Claim Defaults contain fields that are automatically carried over to your newly created claims. They can be changed at any time to a new default setting; once changed, the defaults will only take effect for newly created claims. Defaults can also be changed on a claim itself for a one-time change.
Follow the steps below to set your Claim Defaults for a specific office.
Select Customer Setup > Practices.
Use the Show All button to view all practices. Or use the Search field to further drill down your search.
Select the Practice.
Locate and click on the Defaults tab from the right-hand side panel.
Click the Claim tab.
Make your selections referencing the Claim Default Descriptions below.
Claim Default Descriptions
Default Place of Service: Click on the magnifying glass to select a default place of service.
Default Type of Service: Click on the magnifying glass to select a default type of service.
Payer Address Location on Claim Form: Click the drop-down to select if the payer address will print on the left or the right side on the claim. Note: By default, Right is selected.
Print Anesthesia start/stop time on CMS-1500 box 24: Check this box to print the anesthesia start and stop time on Box 24 (of the CMS 1500 form).
Auto decrement authorized visits on claim entry: Check this box to auto decrement the visits authorized on claim entry. This will automatically decrease the visits left once the claim is saved.

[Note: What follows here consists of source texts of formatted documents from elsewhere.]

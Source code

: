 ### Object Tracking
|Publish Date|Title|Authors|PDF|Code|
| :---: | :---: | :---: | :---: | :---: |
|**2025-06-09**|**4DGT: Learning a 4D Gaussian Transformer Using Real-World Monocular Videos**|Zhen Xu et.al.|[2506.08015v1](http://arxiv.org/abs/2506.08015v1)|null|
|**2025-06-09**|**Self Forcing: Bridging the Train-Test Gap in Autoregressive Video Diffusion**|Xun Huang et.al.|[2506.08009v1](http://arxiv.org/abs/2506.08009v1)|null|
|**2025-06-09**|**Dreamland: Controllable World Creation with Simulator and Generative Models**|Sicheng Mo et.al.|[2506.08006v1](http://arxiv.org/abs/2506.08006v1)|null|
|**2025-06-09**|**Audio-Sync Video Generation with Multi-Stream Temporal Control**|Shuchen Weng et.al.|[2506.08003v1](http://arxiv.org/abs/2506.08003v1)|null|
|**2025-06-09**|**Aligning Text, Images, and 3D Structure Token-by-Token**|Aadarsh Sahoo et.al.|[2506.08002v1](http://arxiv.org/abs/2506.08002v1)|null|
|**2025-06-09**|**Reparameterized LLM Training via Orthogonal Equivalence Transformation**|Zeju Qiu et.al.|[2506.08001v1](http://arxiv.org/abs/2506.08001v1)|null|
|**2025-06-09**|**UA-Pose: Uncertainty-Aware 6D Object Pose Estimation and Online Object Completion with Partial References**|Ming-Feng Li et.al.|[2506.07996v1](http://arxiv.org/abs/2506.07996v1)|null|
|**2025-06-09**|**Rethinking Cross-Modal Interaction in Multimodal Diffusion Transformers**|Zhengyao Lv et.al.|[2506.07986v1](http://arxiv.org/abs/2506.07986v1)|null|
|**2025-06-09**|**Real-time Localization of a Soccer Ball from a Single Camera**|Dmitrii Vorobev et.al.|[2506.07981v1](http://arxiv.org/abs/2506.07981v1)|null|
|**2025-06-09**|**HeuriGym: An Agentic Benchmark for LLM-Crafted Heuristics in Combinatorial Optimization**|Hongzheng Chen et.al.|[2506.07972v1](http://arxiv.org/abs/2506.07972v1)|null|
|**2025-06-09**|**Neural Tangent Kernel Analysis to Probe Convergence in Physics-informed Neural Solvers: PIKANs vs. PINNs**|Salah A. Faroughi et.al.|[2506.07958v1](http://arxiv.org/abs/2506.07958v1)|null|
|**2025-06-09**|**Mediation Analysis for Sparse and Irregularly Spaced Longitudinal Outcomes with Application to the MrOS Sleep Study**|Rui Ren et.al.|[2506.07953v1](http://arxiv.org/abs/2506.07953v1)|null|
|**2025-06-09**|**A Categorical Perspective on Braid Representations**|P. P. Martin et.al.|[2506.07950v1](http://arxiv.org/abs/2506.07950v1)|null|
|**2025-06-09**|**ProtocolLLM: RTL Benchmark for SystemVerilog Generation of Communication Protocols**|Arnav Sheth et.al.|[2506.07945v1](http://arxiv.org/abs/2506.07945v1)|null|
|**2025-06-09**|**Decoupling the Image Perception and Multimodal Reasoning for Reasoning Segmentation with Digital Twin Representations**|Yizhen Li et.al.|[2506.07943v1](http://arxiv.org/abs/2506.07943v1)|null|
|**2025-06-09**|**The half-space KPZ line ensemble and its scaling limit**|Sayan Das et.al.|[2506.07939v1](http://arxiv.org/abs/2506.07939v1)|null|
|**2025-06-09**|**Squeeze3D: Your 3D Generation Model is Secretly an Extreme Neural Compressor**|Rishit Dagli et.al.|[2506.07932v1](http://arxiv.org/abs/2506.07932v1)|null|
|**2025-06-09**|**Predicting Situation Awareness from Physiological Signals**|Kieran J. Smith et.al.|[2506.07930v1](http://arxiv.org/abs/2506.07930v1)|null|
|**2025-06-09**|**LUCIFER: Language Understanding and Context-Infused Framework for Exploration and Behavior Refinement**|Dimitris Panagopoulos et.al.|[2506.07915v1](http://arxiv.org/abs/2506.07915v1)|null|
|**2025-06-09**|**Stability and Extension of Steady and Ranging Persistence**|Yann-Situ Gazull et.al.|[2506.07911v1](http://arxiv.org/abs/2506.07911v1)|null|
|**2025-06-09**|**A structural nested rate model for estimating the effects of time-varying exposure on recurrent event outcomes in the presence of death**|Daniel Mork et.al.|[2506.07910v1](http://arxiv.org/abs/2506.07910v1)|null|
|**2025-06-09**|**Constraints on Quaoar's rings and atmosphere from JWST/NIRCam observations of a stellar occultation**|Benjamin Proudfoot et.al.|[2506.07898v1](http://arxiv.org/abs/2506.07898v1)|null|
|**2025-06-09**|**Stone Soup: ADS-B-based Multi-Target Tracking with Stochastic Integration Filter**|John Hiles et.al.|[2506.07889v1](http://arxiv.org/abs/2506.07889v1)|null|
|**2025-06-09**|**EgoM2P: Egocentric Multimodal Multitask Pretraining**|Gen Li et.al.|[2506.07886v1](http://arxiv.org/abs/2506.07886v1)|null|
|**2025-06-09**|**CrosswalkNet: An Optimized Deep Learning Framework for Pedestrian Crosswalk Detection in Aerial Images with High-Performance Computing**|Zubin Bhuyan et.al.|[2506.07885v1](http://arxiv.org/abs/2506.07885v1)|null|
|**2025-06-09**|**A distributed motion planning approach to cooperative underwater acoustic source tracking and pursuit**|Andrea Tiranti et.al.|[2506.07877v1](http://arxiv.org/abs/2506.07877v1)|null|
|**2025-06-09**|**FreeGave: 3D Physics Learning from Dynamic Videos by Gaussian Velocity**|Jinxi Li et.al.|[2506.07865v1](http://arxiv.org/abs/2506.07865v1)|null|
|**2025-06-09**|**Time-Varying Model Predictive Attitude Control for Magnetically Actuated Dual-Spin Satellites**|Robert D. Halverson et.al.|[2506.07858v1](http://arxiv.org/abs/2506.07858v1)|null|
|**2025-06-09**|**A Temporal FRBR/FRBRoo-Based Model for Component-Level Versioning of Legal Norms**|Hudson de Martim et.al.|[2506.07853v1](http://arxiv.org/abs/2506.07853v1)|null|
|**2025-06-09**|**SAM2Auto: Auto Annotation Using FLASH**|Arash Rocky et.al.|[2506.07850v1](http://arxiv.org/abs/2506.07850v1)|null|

The following are Institutional Claim Defaults only.
Include accident and illness information on claims for all patients: Check this box to automatically populate the Injury/Accident date shown in the Patient section under the Claim Defaults tab on all future claims created once checked.
- Exclude the Facility when sending claims to insurance: Check this box to automatically populate the facility on claims, but exclude it when sending to the payer.
Type of Bill: Click on the magnifying glass to set a default bill type for institutional claims. It will also set a default three-digit bill type for institutional (UB-04) claims. Choose your options by clicking the drop-down on each of the following:
Type of Facility: The type of facility represents the first digit of the bill type.
Type of Care: The type of care represents the second digit of the bill type and is dependent on the type of facility.
Frequency: The frequency represents the third digit of the bill type.
Admission Type: Select the drop down to set a default Admission Type for institutional claims.
Admission Source: Select the drop down to set a default Admission Source for institutional claims.
Patient Status: Select the drop down to set a default Patient Status for institutional claims.